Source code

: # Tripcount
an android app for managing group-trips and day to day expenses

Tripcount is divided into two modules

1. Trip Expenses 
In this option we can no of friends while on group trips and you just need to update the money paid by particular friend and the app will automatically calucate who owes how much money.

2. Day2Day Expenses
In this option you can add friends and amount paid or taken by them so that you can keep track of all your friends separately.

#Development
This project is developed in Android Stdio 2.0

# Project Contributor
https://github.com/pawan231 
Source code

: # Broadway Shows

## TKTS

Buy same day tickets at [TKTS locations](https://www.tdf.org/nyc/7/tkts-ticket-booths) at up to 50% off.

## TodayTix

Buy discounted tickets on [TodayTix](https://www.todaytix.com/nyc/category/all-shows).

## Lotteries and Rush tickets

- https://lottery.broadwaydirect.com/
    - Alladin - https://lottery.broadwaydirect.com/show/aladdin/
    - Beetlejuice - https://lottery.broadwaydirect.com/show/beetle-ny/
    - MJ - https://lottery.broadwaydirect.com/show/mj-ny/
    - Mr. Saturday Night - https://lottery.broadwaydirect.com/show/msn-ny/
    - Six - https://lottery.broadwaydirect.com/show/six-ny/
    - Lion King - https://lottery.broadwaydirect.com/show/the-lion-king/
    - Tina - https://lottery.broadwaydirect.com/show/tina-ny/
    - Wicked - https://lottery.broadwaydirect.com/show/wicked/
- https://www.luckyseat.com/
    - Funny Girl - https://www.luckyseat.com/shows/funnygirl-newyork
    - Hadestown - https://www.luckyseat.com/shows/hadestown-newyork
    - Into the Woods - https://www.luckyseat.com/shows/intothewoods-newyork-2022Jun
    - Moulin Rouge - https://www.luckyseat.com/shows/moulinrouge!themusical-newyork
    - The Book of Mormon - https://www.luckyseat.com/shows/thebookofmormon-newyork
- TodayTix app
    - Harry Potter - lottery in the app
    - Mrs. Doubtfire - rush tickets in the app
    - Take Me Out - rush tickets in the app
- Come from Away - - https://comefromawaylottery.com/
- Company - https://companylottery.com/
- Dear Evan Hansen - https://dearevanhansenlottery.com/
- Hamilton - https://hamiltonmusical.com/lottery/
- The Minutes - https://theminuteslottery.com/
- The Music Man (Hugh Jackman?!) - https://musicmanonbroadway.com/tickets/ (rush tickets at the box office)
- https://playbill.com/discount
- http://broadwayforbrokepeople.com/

What is required: All of the material above should be set down again, unaltered.

Exercise output:
Source code

: # Tripcount
an android app for managing group-trips and day to day expenses

Tripcount is divided into two modules

1. Trip Expenses 
In this option we can no of friends while on group trips and you just need to update the money paid by particular friend and the app will automatically calucate who owes how much money.

2. Day2Day Expenses
In this option you can add friends and amount paid or taken by them so that you can keep track of all your friends separately.

#Development
This project is developed in Android Stdio 2.0

# Project Contributor
https://github.com/pawan231 
Source code

: # Broadway Shows

## TKTS

Buy same day tickets at [TKTS locations](https://www.tdf.org/nyc/7/tkts-ticket-booths) at up to 50% off.

## TodayTix

Buy discounted tickets on [TodayTix](https://www.todaytix.com/nyc/category/all-shows).

## Lotteries and Rush tickets

- https://lottery.broadwaydirect.com/
    - Alladin - https://lottery.broadwaydirect.com/show/aladdin/
    - Beetlejuice - https://lottery.broadwaydirect.com/show/beetle-ny/
    - MJ - https://lottery.broadwaydirect.com/show/mj-ny/
    - Mr. Saturday Night - https://lottery.broadwaydirect.com/show/msn-ny/
    - Six - https://lottery.broadwaydirect.com/show/six-ny/
    - Lion King - https://lottery.broadwaydirect.com/show/the-lion-king/
    - Tina - https://lottery.broadwaydirect.com/show/tina-ny/
    - Wicked - https://lottery.broadwaydirect.com/show/wicked/
- https://www.luckyseat.com/
    - Funny Girl - https://www.luckyseat.com/shows/funnygirl-newyork
    - Hadestown - https://www.luckyseat.com/shows/hadestown-newyork
    - Into the Woods - https://www.luckyseat.com/shows/intothewoods-newyork-2022Jun
    - Moulin Rouge - https://www.luckyseat.com/shows/moulinrouge!themusical-newyork
    - The Book of Mormon - https://www.luckyseat.com/shows/thebookofmormon-newyork
- TodayTix app
    - Harry Potter - lottery in the app
    - Mrs. Doubtfire - rush tickets in the app
    - Take Me Out - rush tickets in the app
- Come from Away - - https://comefromawaylottery.com/
- Company - https://companylottery.com/
- Dear Evan Hansen - https://dearevanhansenlottery.com/
- Hamilton - https://hamiltonmusical.com/lottery/
- The Minutes - https://theminuteslottery.com/
- The Music Man (Hugh Jackman?!) - https://musicmanonbroadway.com/tickets/ (rush tickets at the box office)
- https://playbill.com/discount
- http://broadwayforbrokepeople.com/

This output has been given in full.